La luz iba aumentando. Sobre la mesilla descansaba el libro que él había estado leyendo la noche antes: Mientras agonizo. Le pareció significativo. Una tarjeta sobresalía de su borde superior marcando el lugar en el que el sueño había sustituido a la lectura. Volvió a concentrarse en el hombre que descansaba a su lado. El pelo le caía desordenadamente sobre la frente. Sintió un instante de ternura y deseó colocárselo. Nunca le había gustado que le sorprendieran despeinado, ni siquiera ella. Esa era otra de sus manías, como el no dejar propina o convertir los días en un ritual minucioso que nunca trastocaba.

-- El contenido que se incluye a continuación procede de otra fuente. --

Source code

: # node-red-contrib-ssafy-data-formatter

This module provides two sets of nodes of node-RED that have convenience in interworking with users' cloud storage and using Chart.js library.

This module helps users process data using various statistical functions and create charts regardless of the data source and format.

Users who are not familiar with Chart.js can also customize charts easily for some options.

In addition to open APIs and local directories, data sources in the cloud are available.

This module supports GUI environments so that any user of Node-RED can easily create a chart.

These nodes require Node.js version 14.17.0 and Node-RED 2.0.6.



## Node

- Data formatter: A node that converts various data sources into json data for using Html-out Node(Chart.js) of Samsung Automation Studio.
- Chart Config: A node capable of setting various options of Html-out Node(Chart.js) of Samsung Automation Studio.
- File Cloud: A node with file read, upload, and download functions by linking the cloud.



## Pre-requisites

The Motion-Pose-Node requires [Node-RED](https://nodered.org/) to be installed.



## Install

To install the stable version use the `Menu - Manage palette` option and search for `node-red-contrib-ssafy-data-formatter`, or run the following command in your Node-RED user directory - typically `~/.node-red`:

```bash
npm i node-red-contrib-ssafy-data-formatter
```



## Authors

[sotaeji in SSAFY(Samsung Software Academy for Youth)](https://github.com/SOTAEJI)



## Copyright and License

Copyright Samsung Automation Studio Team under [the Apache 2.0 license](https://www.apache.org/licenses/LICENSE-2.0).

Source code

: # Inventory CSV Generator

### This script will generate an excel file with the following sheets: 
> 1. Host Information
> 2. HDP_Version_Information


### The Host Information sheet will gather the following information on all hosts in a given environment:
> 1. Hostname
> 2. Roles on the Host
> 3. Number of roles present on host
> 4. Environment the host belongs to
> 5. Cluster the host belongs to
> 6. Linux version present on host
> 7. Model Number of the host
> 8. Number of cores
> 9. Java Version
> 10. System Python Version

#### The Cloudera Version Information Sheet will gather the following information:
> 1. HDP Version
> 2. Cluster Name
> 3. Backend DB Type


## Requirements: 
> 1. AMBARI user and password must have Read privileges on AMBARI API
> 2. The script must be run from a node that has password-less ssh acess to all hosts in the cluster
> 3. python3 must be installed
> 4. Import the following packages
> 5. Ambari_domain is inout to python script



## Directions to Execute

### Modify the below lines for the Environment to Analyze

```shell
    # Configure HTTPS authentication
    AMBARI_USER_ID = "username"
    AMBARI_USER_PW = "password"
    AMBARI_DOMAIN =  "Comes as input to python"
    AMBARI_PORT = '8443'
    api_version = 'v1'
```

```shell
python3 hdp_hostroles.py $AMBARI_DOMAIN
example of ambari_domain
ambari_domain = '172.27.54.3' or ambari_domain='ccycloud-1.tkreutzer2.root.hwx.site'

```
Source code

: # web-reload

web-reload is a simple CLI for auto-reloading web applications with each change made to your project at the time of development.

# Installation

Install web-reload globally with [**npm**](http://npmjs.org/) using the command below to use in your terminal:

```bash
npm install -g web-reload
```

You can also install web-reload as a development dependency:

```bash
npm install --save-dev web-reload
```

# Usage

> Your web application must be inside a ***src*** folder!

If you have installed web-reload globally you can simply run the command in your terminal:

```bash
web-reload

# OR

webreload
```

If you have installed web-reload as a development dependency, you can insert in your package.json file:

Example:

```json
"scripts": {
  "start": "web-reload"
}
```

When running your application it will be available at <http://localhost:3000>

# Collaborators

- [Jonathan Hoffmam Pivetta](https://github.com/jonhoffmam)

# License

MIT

En la calle el tráfico había ido aumentando y llegaba hasta sus oídos un sonido de motores. Alguien tiró de la cisterna en el piso superior y a continuación se escuchó un ruido de agua. Sintió un escalofrío. Su mente se llenó de océanos inmensos y de tardes de lluvia tras los cristales. Se preguntó cómo sería la próxima noche y cómo el próximo amanecer. Se imaginó sola en el centro de la cama y se vio pequeña, perdida entre tanta dimensión. Pensó si todavía podría hacer algo para evitarlo, pero se apartó un mechón de pelo imaginario, apartando al mismo tiempo un pensamiento absurdo. Cuando se quiso dar cuenta, el día se había asomado con fuerza por las esquinas del cuarto. Miró a su lado y en su mirada se dibujó una profunda tristeza.